Ex-vereador da Serra é condenado por 'rachadinha' com auxílio-alimentação de servidores
A reportagem tentou contato com ex-vereador, via ligações telefônicas, ao longo da manhã desta terça-feira (24), porém sem retorno até a publicação deste texto. O advogado que defende o ex-parlamentar na ação não foi localizado, mesmo com consulta à base de dados da Ordem dos Advogados do Brasil (OAB). O espaço segue aberto para eventuais esclarecimentos.
É relatado na ação que as investigações apontaram que o ex-vereador recolhia os cartões de seus assessores e os utilizava em um supermercado local, cujo proprietário — também condenado — facilitava a operação.
O material usado como prova para que a denúncia fosse aceita contra o grupo inclui extratos bancários. Os documentos teriam mostrado que diversos cartões eram passados no mesmo caixa em um intervalo de poucos minutos, sempre esgotando o valor total do benefício, então fixado em R$ 450,00.
"A materialidade desta prática está robustamente comprovada pela prova documental oriunda da quebra de sigilo dos cartões-alimentação.
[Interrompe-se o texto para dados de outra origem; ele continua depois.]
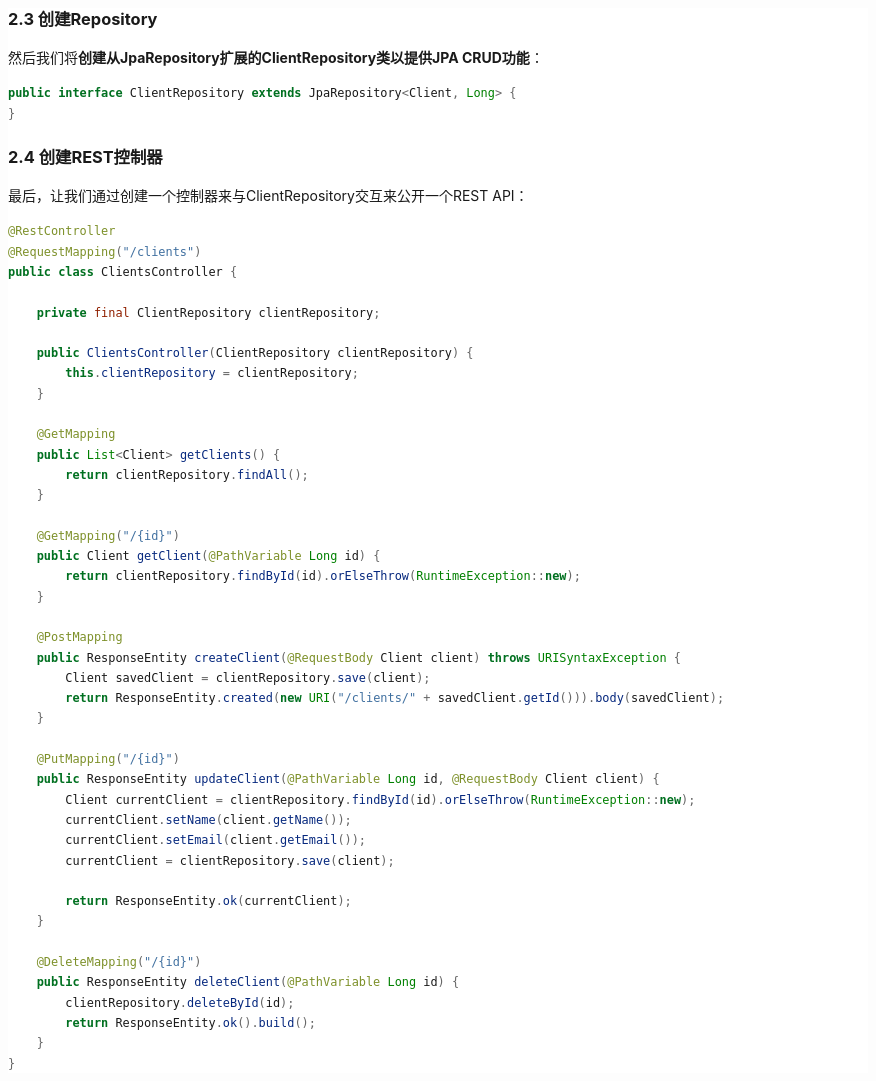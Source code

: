 ### 2.3 创建Repository

然后我们将**创建从JpaRepository扩展的ClientRepository类以提供JPA CRUD功能**：

```java
public interface ClientRepository extends JpaRepository<Client, Long> {
}
```

### 2.4 创建REST控制器

最后，让我们通过创建一个控制器来与ClientRepository交互来公开一个REST API：

```java
@RestController
@RequestMapping("/clients")
public class ClientsController {

    private final ClientRepository clientRepository;

    public ClientsController(ClientRepository clientRepository) {
        this.clientRepository = clientRepository;
    }

    @GetMapping
    public List<Client> getClients() {
        return clientRepository.findAll();
    }

    @GetMapping("/{id}")
    public Client getClient(@PathVariable Long id) {
        return clientRepository.findById(id).orElseThrow(RuntimeException::new);
    }

    @PostMapping
    public ResponseEntity createClient(@RequestBody Client client) throws URISyntaxException {
        Client savedClient = clientRepository.save(client);
        return ResponseEntity.created(new URI("/clients/" + savedClient.getId())).body(savedClient);
    }

    @PutMapping("/{id}")
    public ResponseEntity updateClient(@PathVariable Long id, @RequestBody Client client) {
        Client currentClient = clientRepository.findById(id).orElseThrow(RuntimeException::new);
        currentClient.setName(client.getName());
        currentClient.setEmail(client.getEmail());
        currentClient = clientRepository.save(client);

        return ResponseEntity.ok(currentClient);
    }

    @DeleteMapping("/{id}")
    public ResponseEntity deleteClient(@PathVariable Long id) {
        clientRepository.deleteById(id);
        return ResponseEntity.ok().build();
    }
}
```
Esta prova é técnica, objetiva e demolidora, e não foi infirmada por nenhuma prova em sentido contrário", afirma a juíza sobre o esquema envolvendo cartões de alimentação.
Nos autos, é citado ainda que, em troca desses créditos, o empresário entregava dinheiro em espécie diretamente ao então parlamentar.

Funcionários fantasmas no gabinete

Além do desvio dos cartões, a Justiça acolheu a denúncia do MPES no que se refere à acusação de que o ex-parlamentar mantinha supostos "funcionários fantasmas" em seu gabinete. Dois assessores ligados ao então chefe de gabinete de José Marcos Tongo da Conceição foram identificados como beneficiários de salários recebidos sem o efetivo exercício do cargo.
Um deles recebeu mais de R$ 27 mil em 14 meses, segundo consta da decisão judicial, enquanto outra servidora admitiu em depoimento que "não fazia nada na Câmara" e que sua única ocupação era "ver buracos na rua" ou "esperar". Na mesma denúncia, também foi imputada ao ex-vereador a prática de nepotismo.
À época de seu mandato na Câmara da Serra, ele nomeou a mãe e dois irmãos de seu chefe de gabinete para cargos comissionados que ficariam subordinados à mesma chefia, violando, segundo a magistrada, os princípios constitucionais de impessoalidade e moralidade.
"O dolo é manifesto: isto porque José Marcos Tongo da Conceição tinha plena consciência da relação de parentesco e, mesmo assim, praticou o ato de nomeação, visando fim proibido em lei e violando os princípios da administração", conclui a juíza sobre o suposto nepotismo no gabinete parlamentar.

Condenações

Além da condenação do ex-vereador, os demais envolvidos também sofreram sanções financeiras, proporcionais aos cargos que ocupavam à época dos fatos. Dois dos assessores identificados como "fantasmas" foram condenados a devolver integralmente os salários recebidos sem trabalhar, montantes que somam aproximadamente R$ 34.700,00 em valores vigentes entre 2011 e 2012.  Veja abaixo as condenações detalhadas:
Na legislatura do ex-vereador José Marcos Tongo da Conceição,  o subsídio de um vereador na Serra estava fixado em R$ 5.273,00. Com isso, a multa aplicada ao ex-parlamentar, sem correção monetária, totaliza: R$ 158.190,00. 
No caso dos servidores apontados como “fantasmas”, um deles tinha salário de R$ 1.981,99, recebeu R$ 27.747,86 e, por isso, terá de devolver esse valor e pagar multa de R$ 59.459,70 (30 vezes o salário); o outro tinha salário de R$ 1.404,46, recebeu R$ 7.022,30 e foi condenado a devolver esse montante, além de pagar multa de R$ 42.133,80. 
Já os demais assessores e o empresário também foram condenados a multa de 30 vezes a remuneração usada como base, mas a sentença não informa qual foi o valor individual aplicado a cada um. Todos esses valores ainda serão corrigidos, o que pode aumentar o total a pagar.